Work order: A single number is wanted: how many lines of the data include the string "options".

The data:
============================================================

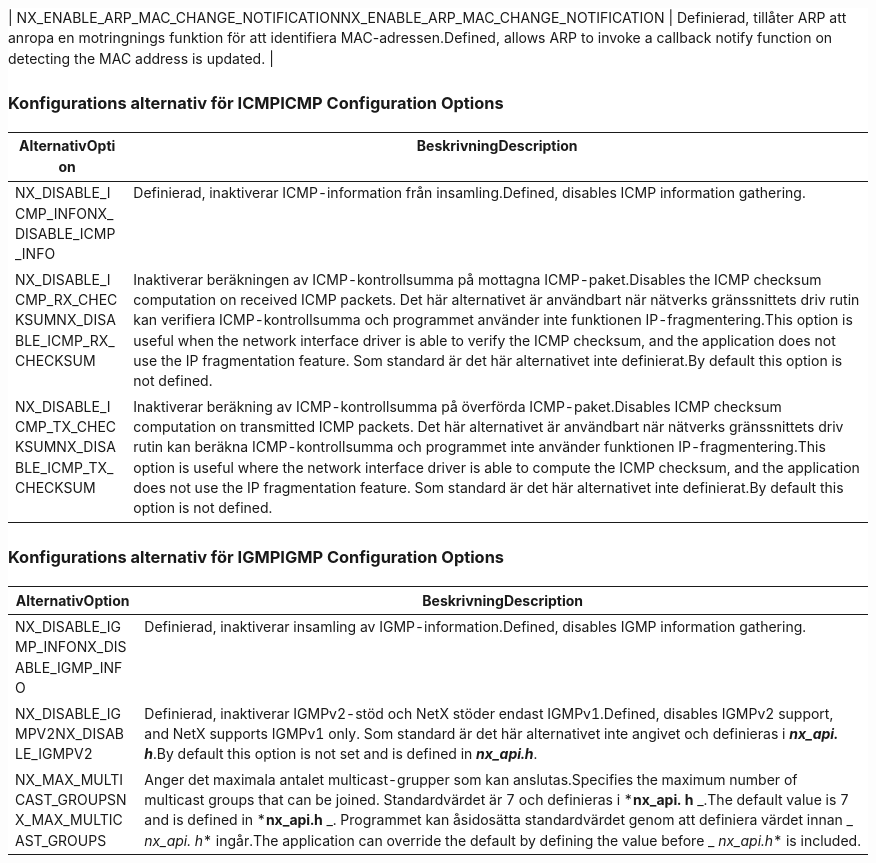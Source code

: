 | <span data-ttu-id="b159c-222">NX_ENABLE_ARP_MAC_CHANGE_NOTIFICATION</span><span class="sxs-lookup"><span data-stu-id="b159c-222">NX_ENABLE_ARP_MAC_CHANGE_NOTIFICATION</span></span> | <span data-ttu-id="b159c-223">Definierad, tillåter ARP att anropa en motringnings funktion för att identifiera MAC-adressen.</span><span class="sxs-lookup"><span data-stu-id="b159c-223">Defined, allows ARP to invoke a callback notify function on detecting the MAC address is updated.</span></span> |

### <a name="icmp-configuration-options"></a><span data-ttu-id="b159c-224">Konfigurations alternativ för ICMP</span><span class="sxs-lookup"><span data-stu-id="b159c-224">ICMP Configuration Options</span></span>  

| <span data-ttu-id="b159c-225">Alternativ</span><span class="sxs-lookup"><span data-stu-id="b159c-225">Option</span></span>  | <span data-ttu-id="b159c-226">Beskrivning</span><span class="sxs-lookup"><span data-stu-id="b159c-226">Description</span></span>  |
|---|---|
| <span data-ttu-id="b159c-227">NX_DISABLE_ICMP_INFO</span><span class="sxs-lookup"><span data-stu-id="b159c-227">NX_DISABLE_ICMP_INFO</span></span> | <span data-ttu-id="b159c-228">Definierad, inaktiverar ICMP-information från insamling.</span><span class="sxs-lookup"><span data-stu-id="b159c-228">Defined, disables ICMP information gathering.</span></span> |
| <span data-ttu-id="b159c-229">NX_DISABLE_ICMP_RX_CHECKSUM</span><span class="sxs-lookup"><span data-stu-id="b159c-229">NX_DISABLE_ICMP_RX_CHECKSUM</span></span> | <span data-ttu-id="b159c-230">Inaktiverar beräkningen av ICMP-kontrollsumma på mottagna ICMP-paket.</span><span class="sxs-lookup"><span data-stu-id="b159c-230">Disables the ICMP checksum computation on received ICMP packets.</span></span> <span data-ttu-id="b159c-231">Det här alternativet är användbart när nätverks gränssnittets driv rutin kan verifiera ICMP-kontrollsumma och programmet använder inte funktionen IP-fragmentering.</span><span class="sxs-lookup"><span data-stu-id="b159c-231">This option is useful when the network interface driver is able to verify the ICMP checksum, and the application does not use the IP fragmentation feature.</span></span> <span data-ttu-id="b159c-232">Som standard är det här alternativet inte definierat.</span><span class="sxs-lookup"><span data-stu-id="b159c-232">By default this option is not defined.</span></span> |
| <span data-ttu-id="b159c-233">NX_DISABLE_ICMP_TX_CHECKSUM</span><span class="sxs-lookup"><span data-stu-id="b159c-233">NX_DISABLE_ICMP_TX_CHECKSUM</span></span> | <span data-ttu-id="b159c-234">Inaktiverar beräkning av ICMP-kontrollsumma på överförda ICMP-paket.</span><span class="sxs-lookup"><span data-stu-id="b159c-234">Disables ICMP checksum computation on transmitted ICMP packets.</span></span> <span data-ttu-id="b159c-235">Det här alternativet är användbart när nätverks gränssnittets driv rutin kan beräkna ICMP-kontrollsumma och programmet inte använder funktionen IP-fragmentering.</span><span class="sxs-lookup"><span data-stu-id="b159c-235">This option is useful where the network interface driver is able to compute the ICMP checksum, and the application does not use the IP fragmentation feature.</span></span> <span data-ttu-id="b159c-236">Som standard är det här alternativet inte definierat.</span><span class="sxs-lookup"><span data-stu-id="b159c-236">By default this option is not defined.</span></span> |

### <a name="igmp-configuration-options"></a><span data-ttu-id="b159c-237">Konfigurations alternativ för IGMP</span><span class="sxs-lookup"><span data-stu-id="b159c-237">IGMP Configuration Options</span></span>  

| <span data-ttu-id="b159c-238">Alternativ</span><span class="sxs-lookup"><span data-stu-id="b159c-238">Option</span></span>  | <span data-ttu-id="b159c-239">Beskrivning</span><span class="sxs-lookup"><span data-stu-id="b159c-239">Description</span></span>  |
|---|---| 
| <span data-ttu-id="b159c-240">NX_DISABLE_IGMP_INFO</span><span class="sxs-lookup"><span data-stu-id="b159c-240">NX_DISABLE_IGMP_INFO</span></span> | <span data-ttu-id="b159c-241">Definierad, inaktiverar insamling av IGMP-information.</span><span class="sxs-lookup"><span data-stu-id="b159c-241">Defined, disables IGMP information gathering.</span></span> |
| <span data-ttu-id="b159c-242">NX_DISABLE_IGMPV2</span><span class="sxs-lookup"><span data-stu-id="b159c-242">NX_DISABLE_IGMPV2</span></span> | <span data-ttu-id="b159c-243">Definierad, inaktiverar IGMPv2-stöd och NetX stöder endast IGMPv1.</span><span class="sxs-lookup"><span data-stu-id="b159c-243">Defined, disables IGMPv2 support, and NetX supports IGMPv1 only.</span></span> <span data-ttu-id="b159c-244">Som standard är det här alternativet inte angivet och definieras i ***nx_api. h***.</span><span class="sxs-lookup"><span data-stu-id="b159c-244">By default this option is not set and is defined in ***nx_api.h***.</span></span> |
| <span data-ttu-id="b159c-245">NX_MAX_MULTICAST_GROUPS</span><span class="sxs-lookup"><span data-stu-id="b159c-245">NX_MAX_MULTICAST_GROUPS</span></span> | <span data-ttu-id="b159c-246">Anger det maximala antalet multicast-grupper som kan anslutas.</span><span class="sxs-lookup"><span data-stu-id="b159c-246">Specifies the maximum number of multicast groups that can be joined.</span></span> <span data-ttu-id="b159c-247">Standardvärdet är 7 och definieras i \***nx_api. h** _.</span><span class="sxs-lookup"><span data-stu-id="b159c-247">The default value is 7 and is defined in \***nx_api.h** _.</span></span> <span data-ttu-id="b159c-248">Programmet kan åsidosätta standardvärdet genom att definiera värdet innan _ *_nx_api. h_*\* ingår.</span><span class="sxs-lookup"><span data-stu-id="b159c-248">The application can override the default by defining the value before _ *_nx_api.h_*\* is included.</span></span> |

============================================================

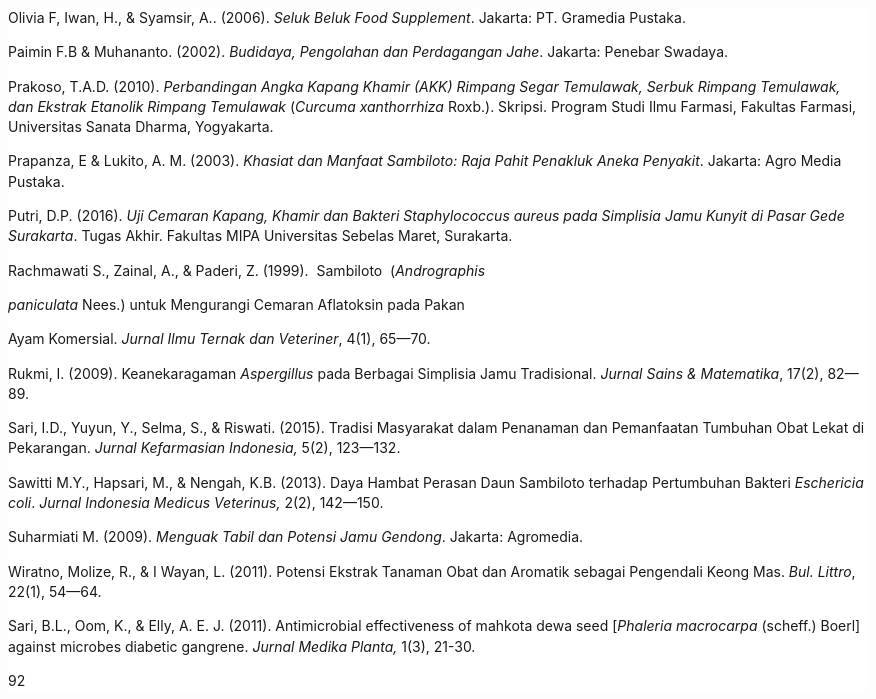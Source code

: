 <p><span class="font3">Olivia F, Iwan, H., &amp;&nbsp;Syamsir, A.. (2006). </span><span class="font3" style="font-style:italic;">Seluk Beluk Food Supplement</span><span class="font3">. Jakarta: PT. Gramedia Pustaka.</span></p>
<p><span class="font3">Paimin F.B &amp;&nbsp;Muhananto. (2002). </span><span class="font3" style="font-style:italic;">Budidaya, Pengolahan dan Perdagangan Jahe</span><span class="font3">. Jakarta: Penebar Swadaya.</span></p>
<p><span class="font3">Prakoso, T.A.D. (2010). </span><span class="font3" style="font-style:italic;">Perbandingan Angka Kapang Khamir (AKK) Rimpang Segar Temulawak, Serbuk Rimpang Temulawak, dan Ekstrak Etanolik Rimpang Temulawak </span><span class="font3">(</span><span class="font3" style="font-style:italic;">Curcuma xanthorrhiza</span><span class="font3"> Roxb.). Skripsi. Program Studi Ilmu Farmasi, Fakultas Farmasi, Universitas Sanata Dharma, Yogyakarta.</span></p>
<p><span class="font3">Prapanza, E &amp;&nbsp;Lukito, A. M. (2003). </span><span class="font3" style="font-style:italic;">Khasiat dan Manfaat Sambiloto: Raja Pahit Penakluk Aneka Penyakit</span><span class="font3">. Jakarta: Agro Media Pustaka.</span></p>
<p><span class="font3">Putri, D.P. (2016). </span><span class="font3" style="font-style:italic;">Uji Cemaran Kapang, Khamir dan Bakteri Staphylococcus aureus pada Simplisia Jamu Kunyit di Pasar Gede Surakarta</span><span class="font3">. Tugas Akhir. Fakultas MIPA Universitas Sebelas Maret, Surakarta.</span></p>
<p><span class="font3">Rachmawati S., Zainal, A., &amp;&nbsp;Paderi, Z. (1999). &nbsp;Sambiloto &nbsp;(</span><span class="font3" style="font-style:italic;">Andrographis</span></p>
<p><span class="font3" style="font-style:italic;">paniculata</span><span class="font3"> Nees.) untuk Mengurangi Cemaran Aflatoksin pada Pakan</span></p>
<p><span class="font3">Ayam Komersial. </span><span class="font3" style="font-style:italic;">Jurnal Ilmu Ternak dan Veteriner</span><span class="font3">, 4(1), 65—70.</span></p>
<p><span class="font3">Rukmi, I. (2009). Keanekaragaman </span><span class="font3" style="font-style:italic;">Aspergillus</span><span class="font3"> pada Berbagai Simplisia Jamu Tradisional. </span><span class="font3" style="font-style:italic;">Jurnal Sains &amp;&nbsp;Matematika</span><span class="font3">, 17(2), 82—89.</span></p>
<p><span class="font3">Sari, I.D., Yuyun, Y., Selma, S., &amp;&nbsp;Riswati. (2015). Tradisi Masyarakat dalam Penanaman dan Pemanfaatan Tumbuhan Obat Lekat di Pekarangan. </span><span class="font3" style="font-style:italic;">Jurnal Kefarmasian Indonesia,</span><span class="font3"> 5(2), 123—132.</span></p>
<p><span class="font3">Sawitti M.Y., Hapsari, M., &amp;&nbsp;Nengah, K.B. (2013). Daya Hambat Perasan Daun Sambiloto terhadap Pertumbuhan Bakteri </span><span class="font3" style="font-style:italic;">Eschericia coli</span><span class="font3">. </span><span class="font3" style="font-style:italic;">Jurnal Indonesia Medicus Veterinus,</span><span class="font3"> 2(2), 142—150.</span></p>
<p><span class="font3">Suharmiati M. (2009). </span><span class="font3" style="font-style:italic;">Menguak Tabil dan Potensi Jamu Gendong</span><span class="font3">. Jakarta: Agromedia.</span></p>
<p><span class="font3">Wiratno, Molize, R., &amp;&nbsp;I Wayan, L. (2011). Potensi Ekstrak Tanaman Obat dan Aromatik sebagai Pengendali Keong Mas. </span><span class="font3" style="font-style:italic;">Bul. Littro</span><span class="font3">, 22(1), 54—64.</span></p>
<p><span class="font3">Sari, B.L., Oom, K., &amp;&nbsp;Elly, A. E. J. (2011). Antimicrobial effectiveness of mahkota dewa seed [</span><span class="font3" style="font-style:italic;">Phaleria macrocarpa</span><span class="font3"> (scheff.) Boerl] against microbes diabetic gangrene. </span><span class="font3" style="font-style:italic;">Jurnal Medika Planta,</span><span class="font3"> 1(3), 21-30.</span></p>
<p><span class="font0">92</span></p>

============================================================

Answer to this problem: 2